Picked up some paper thin acrylic




Now the part that pisses me off. I was using an MLCS template bit to cut this out and the bearing started having issues in one area, then exploded causing me to have to add filler... Still need to smooth it out. I'm not pumped, but it'll still come out nice.


----------



## thedavel (Oct 3, 2014)




----------



## IC31 (Nov 16, 2012)

As a past, present and probably future Ford pick up truck owner I know the need for a console and have one in my current '11 F250 CCLB - but trying to envision what you are doing without something verbal/drawing or even an idea of where you are going has left me wondering:surprise:

Isn't there under lift up seats storage? Behind the seat storage? How do you then access those areas?

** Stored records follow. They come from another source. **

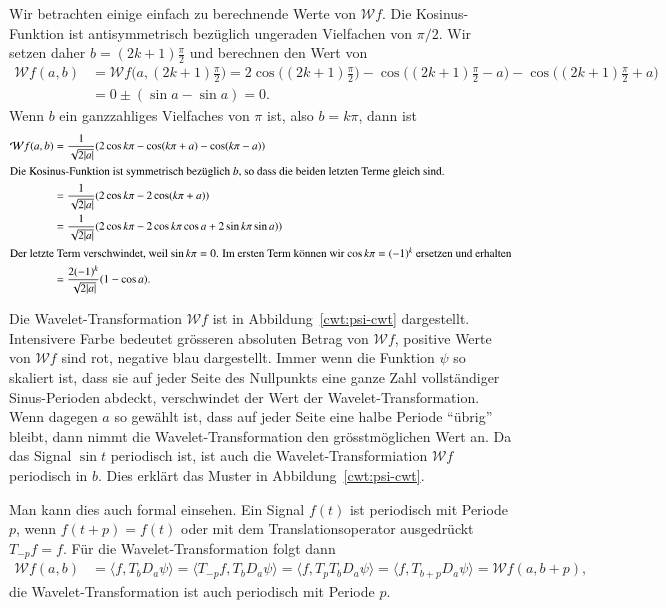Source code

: \begin{beispiel}
Wir betrachten einige einfach zu berechnende Werte von $\mathcal{W}f$.
Die Kosinus-Funktion ist antisymmetrisch bezüglich ungeraden Vielfachen
von $\pi/2$.
Wir setzen daher $b=(2k+1)\frac{\pi}2$ und berechnen den Wert von
\begin{align*}
\mathcal{W}f(a,b)
&=
\mathcal{W}f\biggl(a,(2k+1)\frac{\pi}2\biggr)
=
2\cos\biggl((2k+1)\frac{\pi}2\biggr)
-\cos\biggl((2k+1)\frac{\pi}2 -a\biggr)
-\cos\biggl((2k+1)\frac{\pi}2 +a\biggr)
\\
&=
0
\pm(\sin a - \sin a)
=0.
\end{align*}
Wenn $b$ ein ganzzahliges Vielfaches von $\pi$ ist, also $b=k\pi$, dann ist 
\begin{align*}
\mathcal{W}f(a,b)
&=
\frac{1}{\sqrt{2|a|}}(2\cos k\pi - \cos(k\pi +a) -\cos(k\pi-a))
\\
\intertext{Die Kosinus-Funktion ist symmetrisch bezüglich $b$, so dass die
beiden letzten Terme gleich sind.  }
&=
\frac{1}{\sqrt{2|a|}}(2\cos k\pi - 2\cos(k\pi +a))
\\
&=
\frac{1}{\sqrt{2|a|}}(2\cos k\pi - 2\cos k\pi \cos a + 2 \sin k\pi \sin a))
\\
\intertext{Der letzte Term verschwindet, weil $\sin k\pi=0$.
Im ersten Term können wir $\cos k\pi=(-1)^k$ ersetzen und erhalten}
&=
\frac{2(-1)^k}{\sqrt{2|a|}}(1 - \cos a).
\end{align*}

Die Wavelet-Transformation $\mathcal{W}f$ ist in Abbildung~\ref{cwt:psi-cwt}
dargestellt.
Intensivere Farbe bedeutet grösseren absoluten Betrag von $\mathcal{W}f$,
positive Werte von $\mathcal{W}f$ sind rot, negative blau dargestellt.
Immer wenn die Funktion $\psi$ so skaliert ist, dass sie auf jeder
Seite des Nullpunkts eine ganze Zahl vollständiger Sinus-Perioden abdeckt,
verschwindet der Wert der Wavelet-Transformation.
Wenn dagegen $a$ so gewählt ist, dass auf jeder Seite eine halbe Periode
``übrig'' bleibt, dann nimmt die Wavelet-Transformation den grösstmöglichen
Wert an.
Da das Signal $\sin t$ periodisch ist, ist auch die Wavelet-Transformiation
$\mathcal{W}f$ periodisch in $b$.
Dies erklärt das Muster in Abbildung~\ref{cwt:psi-cwt}.

Man kann dies auch formal einsehen. 
Ein Signal $f(t)$ ist periodisch mit Periode $p$, wenn $f(t+p) = f(t)$
oder mit dem Translationsoperator ausgedrückt $T_{-p}f=f$.
Für die Wavelet-Transformation folgt dann
\begin{align*}
\mathcal{W}f(a,b)
&=
\langle f,T_bD_a\psi\rangle
=
\langle T_{-p}f,T_bD_a\psi\rangle
=
\langle f,T_pT_bD_a\psi\rangle
=
\langle f, T_{b+p}D_a\psi\rangle
=
\mathcal{W}f(a,b+p),
\end{align*}
die Wavelet-Transformation ist auch periodisch mit Periode $p$.
\end{beispiel}

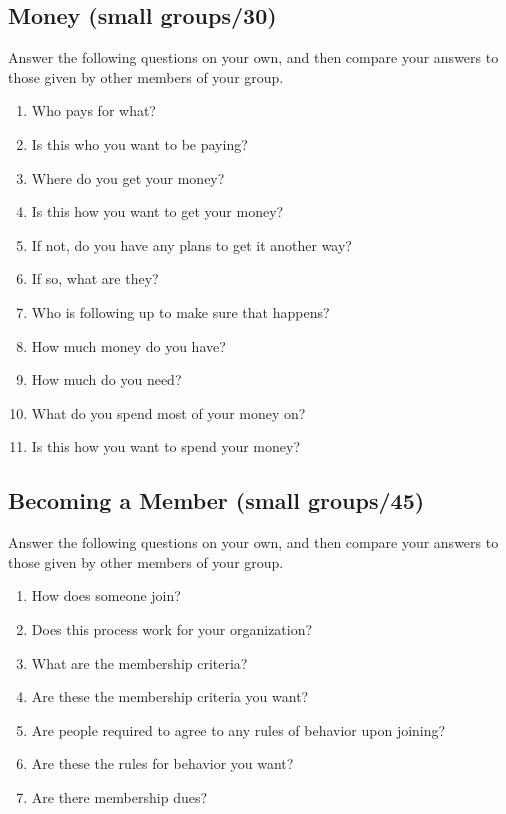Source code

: \subsection{Money (small groups/30)}\label{money-small-groups30}

Answer the following questions on your own, and then compare your
answers to those given by other members of your group.

\begin{enumerate}
\item
  Who pays for what?
\item
  Is this who you want to be paying?
\item
  Where do you get your money?
\item
  Is this how you want to get your money?
\item
  If not, do you have any plans to get it another way?
\item
  If so, what are they?
\item
  Who is following up to make sure that happens?
\item
  How much money do you have?
\item
  How much do you need?
\item
  What do you spend most of your money on?
\item
  Is this how you want to spend your money?
\end{enumerate}

\subsection{Becoming a Member (small groups/45)}\label{becoming-a-member-small-groups45}

Answer the following questions on your own, and then compare your
answers to those given by other members of your group.

\begin{enumerate}
\item
  How does someone join?
\item
  Does this process work for your organization?
\item
  What are the membership criteria?
\item
  Are these the membership criteria you want?
\item
  Are people required to agree to any rules of behavior upon joining?
\item
  Are these the rules for behavior you want?
\item
  Are there membership dues?
\end{enumerate}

But with that said, the work done looks very nice.


----------



## thedavel (Oct 3, 2014)

IC31 said:


> As a past, present and probably future Ford pick up truck owner I know the need for a console and have one in my current '11 F250 CCLB - but trying to envision what you are doing without something verbal/drawing or even an idea of where you are going has left me wondering:surprise:
> 
> Isn't there under lift up seats storage? Behind the seat storage? How do you then access those areas?
> 
> But with that said, the work done looks very nice.



The person that I am doing this for is a "audiophile" and was dead set on having a particular sub woofer in his vehicle. Unfortunately, that woofer would not fit in a traditional location (under or behind the seat). That is why I crafted this enclosure to mimic the the shape of the front console. In the end it will look about as stock as possible, within reason. 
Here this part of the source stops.